In one incredibly gentle and sensitive two hour session, Andrei taught us how we can make space for each person to express themselves and their needs, without creating defensiveness in the other person. I am so grateful for what we’ve learned and for having a whole new way of sharing my needs. I feel like Stefan understands me better than he ever has, and is more curious and open to me than he ever was, and I feel like I am seeing him and what drives him and interests him more clearly than I ever could before. We are more flexible with each other, more interested in each other, and more than anything excited to go deeper into this powerfully peaceful way of sharing.
4. Understanding the source of each person’s self-disapproval
This came in at the very end. We each discovered that each of us had a nasty little judge inside our minds who was telling us we were bad. And that judge was making it so hard for us to truly connect with each other.
My judge came from a teacher-friend I remember who years ago was talking to us about some performances that had just happened at a festival. He said in a kind of disgusted way, “She has terrible technique.” That made me scared. It made me never want to be someone that other people would be disgusted by, that other people would say that kind of thing with that kind of inflection. It made me worried all the time that the way I was dancing was probably ugly. Now I really question those kinds of judgmental statements. I don’t think they bring anything positive. When two people dance there is always something beautiful. Even if it’s just their vague hope of connecting. We need to key into that.
Stefan’s judge also came in the form of a colleague we respected, who we had asked for honest feedback on a performance we gave. He told Stefan, “What you lead needs to be more complex.” That set him off on a quest to try to make his dancing more impressive. Which made it a lot harder for us to be in synch. The guy had a good point, but, before we could dance with more complexity we needed to find our connection with each other. That took time. I think we are starting to feel it. Maybe in a few years some complexity that is native to us will find space.
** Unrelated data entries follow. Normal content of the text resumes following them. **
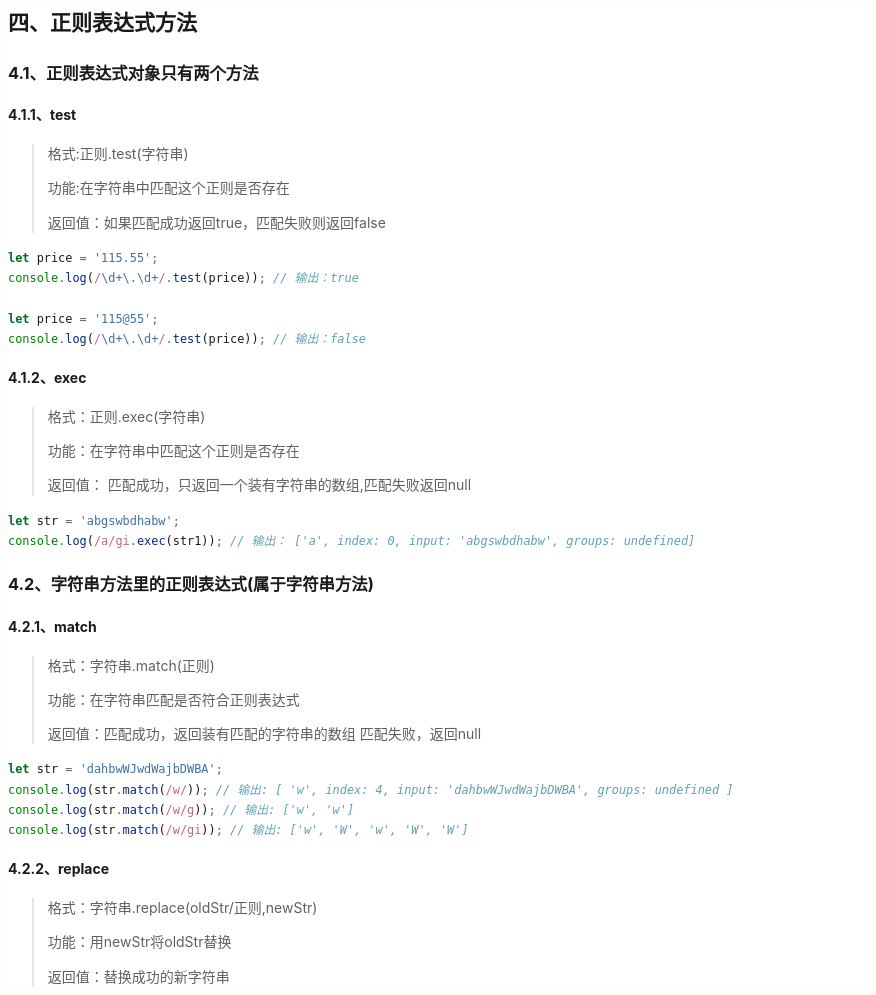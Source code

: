 ## 四、正则表达式方法

### 4.1、正则表达式对象只有两个方法

#### 4.1.1、test

> 格式:正则.test(字符串)
>
> 功能:在字符串中匹配这个正则是否存在
>
> 返回值：如果匹配成功返回true，匹配失败则返回false

```js
let price = '115.55';
console.log(/\d+\.\d+/.test(price)); // 输出：true

let price = '115@55';
console.log(/\d+\.\d+/.test(price)); // 输出：false
```

#### 4.1.2、exec

> 格式：正则.exec(字符串)
>
> 功能：在字符串中匹配这个正则是否存在
>
> 返回值： 匹配成功，只返回一个装有字符串的数组,匹配失败返回null

```js
let str = 'abgswbdhabw';
console.log(/a/gi.exec(str1)); // 输出： ['a', index: 0, input: 'abgswbdhabw', groups: undefined]
```

### 4.2、字符串方法里的正则表达式(属于字符串方法)

#### 4.2.1、match

> 格式：字符串.match(正则)
>
> 功能：在字符串匹配是否符合正则表达式
>
> 返回值：匹配成功，返回装有匹配的字符串的数组 匹配失败，返回null

```js
let str = 'dahbwWJwdWajbDWBA';
console.log(str.match(/w/)); // 输出: [ 'w', index: 4, input: 'dahbwWJwdWajbDWBA', groups: undefined ]
console.log(str.match(/w/g)); // 输出: ['w', 'w']
console.log(str.match(/w/gi)); // 输出: ['w', 'W', 'w', 'W', 'W']
```

#### 4.2.2、replace

> 格式：字符串.replace(oldStr/正则,newStr)
>
> 功能：用newStr将oldStr替换
>
> 返回值：替换成功的新字符串
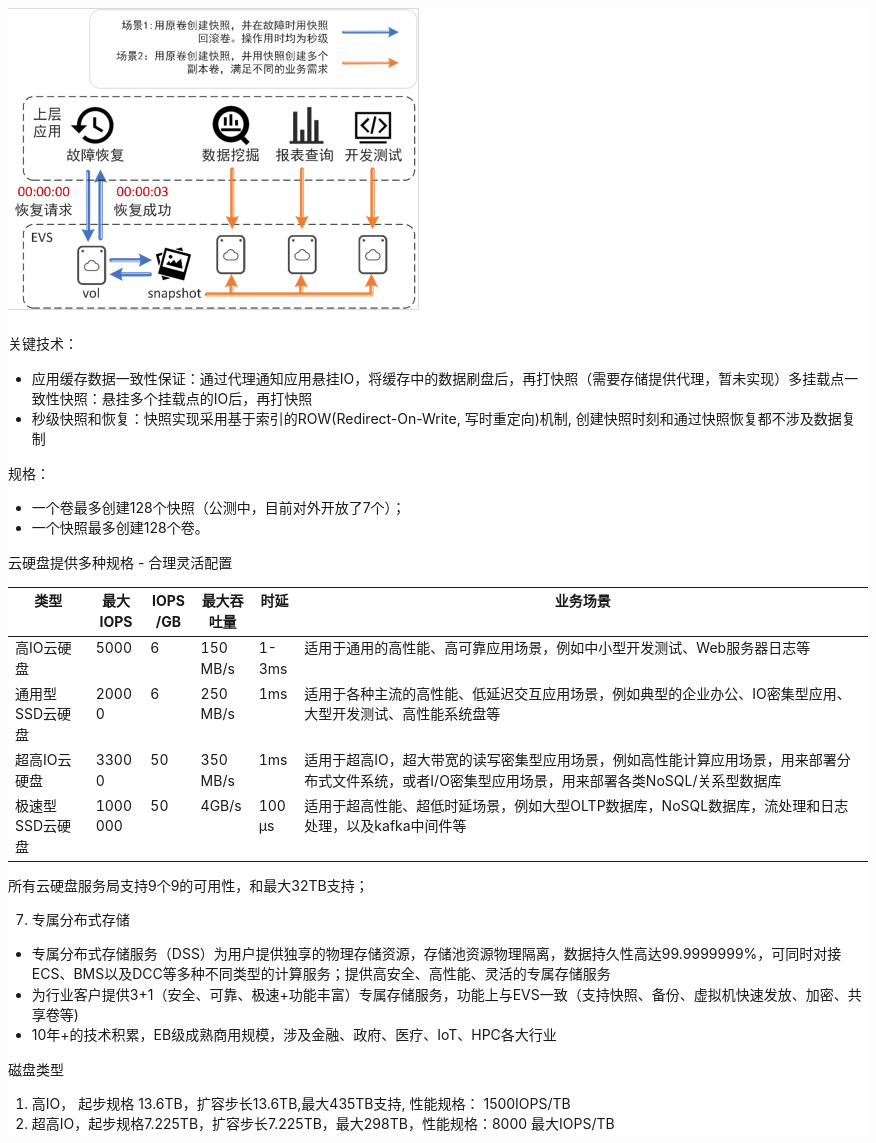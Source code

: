 ![应用上云](imagess/hcip-cloud-solutin-079.png)

关键技术：
- 应用缓存数据一致性保证：通过代理通知应用悬挂IO，将缓存中的数据刷盘后，再打快照（需要存储提供代理，暂未实现）多挂载点一致性快照：悬挂多个挂载点的IO后，再打快照
- 秒级快照和恢复：快照实现采用基于索引的ROW(Redirect-On-Write, 写时重定向)机制, 创建快照时刻和通过快照恢复都不涉及数据复制

规格：
- 一个卷最多创建128个快照（公测中，目前对外开放了7个）；
- 一个快照最多创建128个卷。

云硬盘提供多种规格 - 合理灵活配置

| 类型 | 最大IOPS | IOPS/GB | 最大吞吐量 | 时延 | 业务场景 |
| --- | --- | --- | --- | --- | --- |
| 高IO云硬盘 | 5000	| 6	| 150 MB/s	| 1-3ms	| 适用于通用的高性能、高可靠应用场景，例如中小型开发测试、Web服务器日志等 |
| 通用型SSD云硬盘	| 20000	| 6	| 250 MB/s	| 1ms			| 适用于各种主流的高性能、低延迟交互应用场景，例如典型的企业办公、IO密集型应用、大型开发测试、高性能系统盘等|
| 超高IO云硬盘	| 33000	| 50	| 350 MB/s	| 1ms			| 适用于超高IO，超大带宽的读写密集型应用场景，例如高性能计算应用场景，用来部署分布式文件系统，或者I/O密集型应用场景，用来部署各类NoSQL/关系型数据库|
| 极速型SSD云硬盘	| 1000000	| 50	| 4GB/s	| 100μs		| 	适用于超高性能、超低时延场景，例如大型OLTP数据库，NoSQL数据库，流处理和日志处理，以及kafka中间件等|

所有云硬盘服务局支持9个9的可用性，和最大32TB支持；

7. 专属分布式存储

- 专属分布式存储服务（DSS）为用户提供独享的物理存储资源，存储池资源物理隔离，数据持久性高达99.9999999%，可同时对接ECS、BMS以及DCC等多种不同类型的计算服务；提供高安全、高性能、灵活的专属存储服务
- 为行业客户提供3+1（安全、可靠、极速+功能丰富）专属存储服务，功能上与EVS一致（支持快照、备份、虚拟机快速发放、加密、共享卷等)
- 10年+的技术积累，EB级成熟商用规模，涉及金融、政府、医疗、IoT、HPC各大行业

磁盘类型
1. 高IO， 起步规格 13.6TB，扩容步长13.6TB,最大435TB支持, 性能规格： 1500IOPS/TB
2. 超高IO，起步规格7.225TB，扩容步长7.225TB，最大298TB，性能规格：8000 最大IOPS/TB
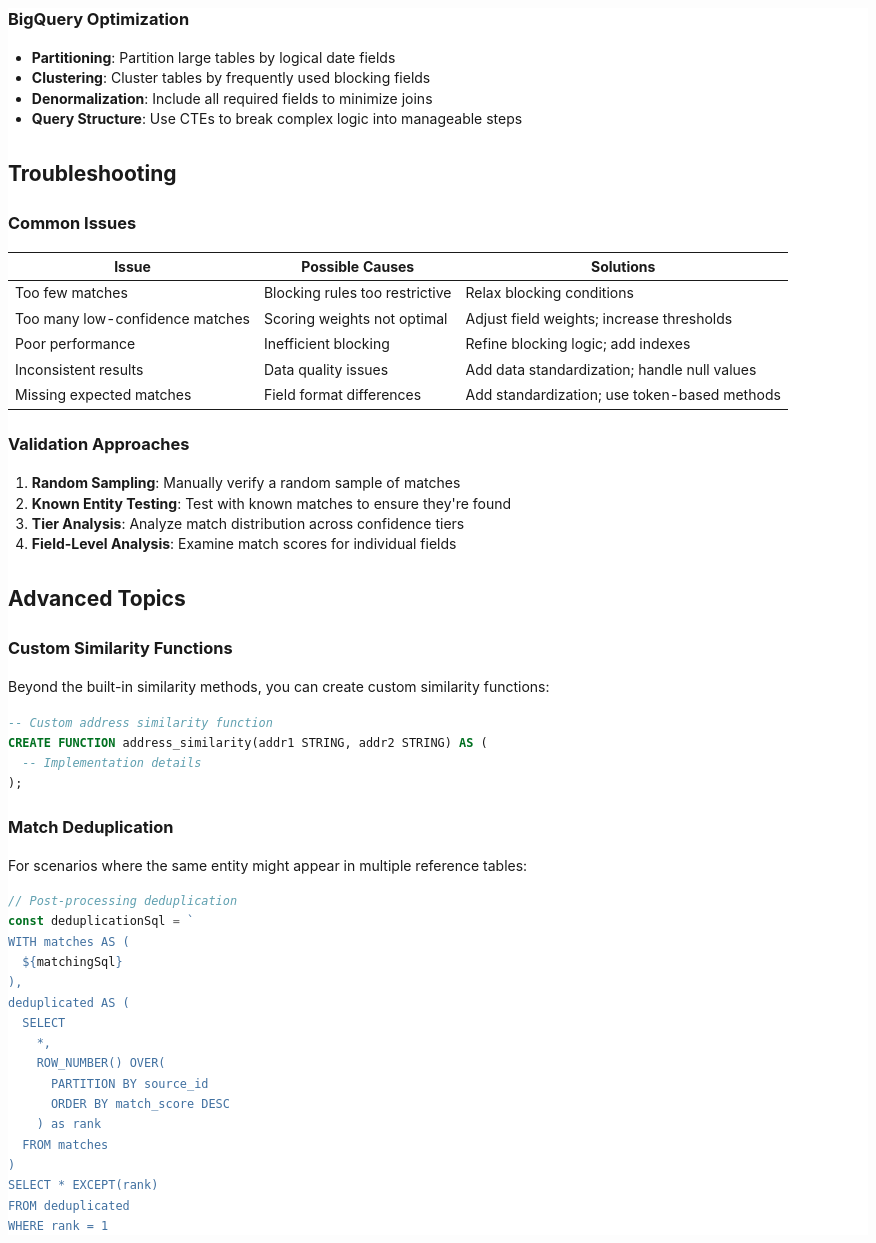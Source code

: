 ### BigQuery Optimization

- **Partitioning**: Partition large tables by logical date fields
- **Clustering**: Cluster tables by frequently used blocking fields
- **Denormalization**: Include all required fields to minimize joins
- **Query Structure**: Use CTEs to break complex logic into manageable steps

## Troubleshooting

### Common Issues

| Issue | Possible Causes | Solutions |
|-------|----------------|-----------|
| Too few matches | Blocking rules too restrictive | Relax blocking conditions |
| Too many low-confidence matches | Scoring weights not optimal | Adjust field weights; increase thresholds |
| Poor performance | Inefficient blocking | Refine blocking logic; add indexes |
| Inconsistent results | Data quality issues | Add data standardization; handle null values |
| Missing expected matches | Field format differences | Add standardization; use token-based methods |

### Validation Approaches

1. **Random Sampling**: Manually verify a random sample of matches
2. **Known Entity Testing**: Test with known matches to ensure they're found
3. **Tier Analysis**: Analyze match distribution across confidence tiers
4. **Field-Level Analysis**: Examine match scores for individual fields

## Advanced Topics

### Custom Similarity Functions

Beyond the built-in similarity methods, you can create custom similarity functions:

```sql
-- Custom address similarity function
CREATE FUNCTION address_similarity(addr1 STRING, addr2 STRING) AS (
  -- Implementation details
);
```

### Match Deduplication

For scenarios where the same entity might appear in multiple reference tables:

```javascript
// Post-processing deduplication
const deduplicationSql = `
WITH matches AS (
  ${matchingSql}
),
deduplicated AS (
  SELECT 
    *,
    ROW_NUMBER() OVER(
      PARTITION BY source_id
      ORDER BY match_score DESC
    ) as rank
  FROM matches
)
SELECT * EXCEPT(rank)
FROM deduplicated
WHERE rank = 1
```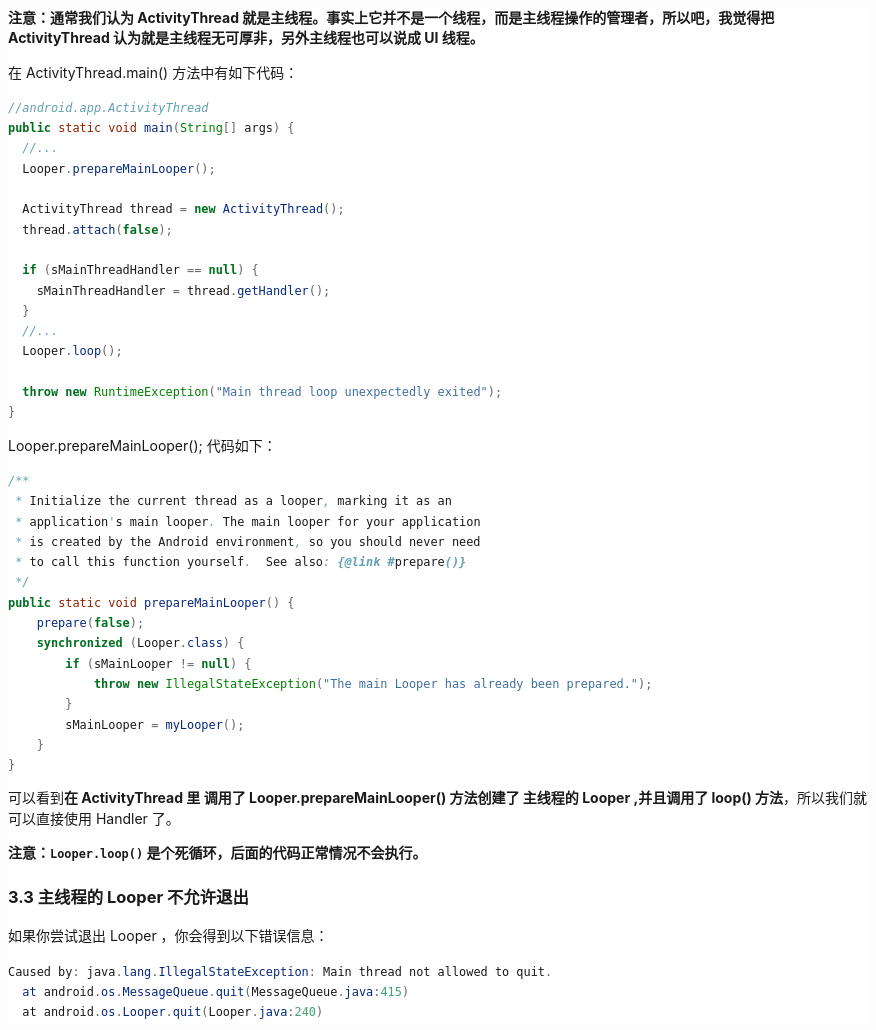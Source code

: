 **注意：通常我们认为 ActivityThread 就是主线程。事实上它并不是一个线程，而是主线程操作的管理者，所以吧，我觉得把 ActivityThread 认为就是主线程无可厚非，另外主线程也可以说成 UI 线程。**

在 ActivityThread.main() 方法中有如下代码：

```java
//android.app.ActivityThread
public static void main(String[] args) {
  //...
  Looper.prepareMainLooper();

  ActivityThread thread = new ActivityThread();
  thread.attach(false);

  if (sMainThreadHandler == null) {
    sMainThreadHandler = thread.getHandler();
  }
  //...
  Looper.loop();

  throw new RuntimeException("Main thread loop unexpectedly exited");
}
```

Looper.prepareMainLooper(); 代码如下：

```java
/**
 * Initialize the current thread as a looper, marking it as an
 * application's main looper. The main looper for your application
 * is created by the Android environment, so you should never need
 * to call this function yourself.  See also: {@link #prepare()}
 */
public static void prepareMainLooper() {
    prepare(false);
    synchronized (Looper.class) {
        if (sMainLooper != null) {
            throw new IllegalStateException("The main Looper has already been prepared.");
        }
        sMainLooper = myLooper();
    }
}
```

可以看到**在 ActivityThread 里 调用了 Looper.prepareMainLooper() 方法创建了 主线程的 Looper ,并且调用了 loop() 方法**，所以我们就可以直接使用 Handler 了。

**注意：`Looper.loop()` 是个死循环，后面的代码正常情况不会执行。**

<a name="5bc24c85"></a>
### 3.3 主线程的 Looper 不允许退出

如果你尝试退出 Looper ，你会得到以下错误信息：

```java
Caused by: java.lang.IllegalStateException: Main thread not allowed to quit.
  at android.os.MessageQueue.quit(MessageQueue.java:415)
  at android.os.Looper.quit(Looper.java:240)
```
Finally we danced a simple Tango that felt connected. DeAngelis’ Pregonera, at the San Diego Tango Festival 2015. Here is the video.
So that’s it!
Believe in your partnership, and never stop believing even if it takes eleven years or more. Learn non-violent communication, you can start here, I think you won’t regret it. Try to understand what makes you feel like you’re no good and question whether it’s true. And finally, FAIL! Fail forward faster, and you may find yourself continuing to fail. Which might eventually be liberating.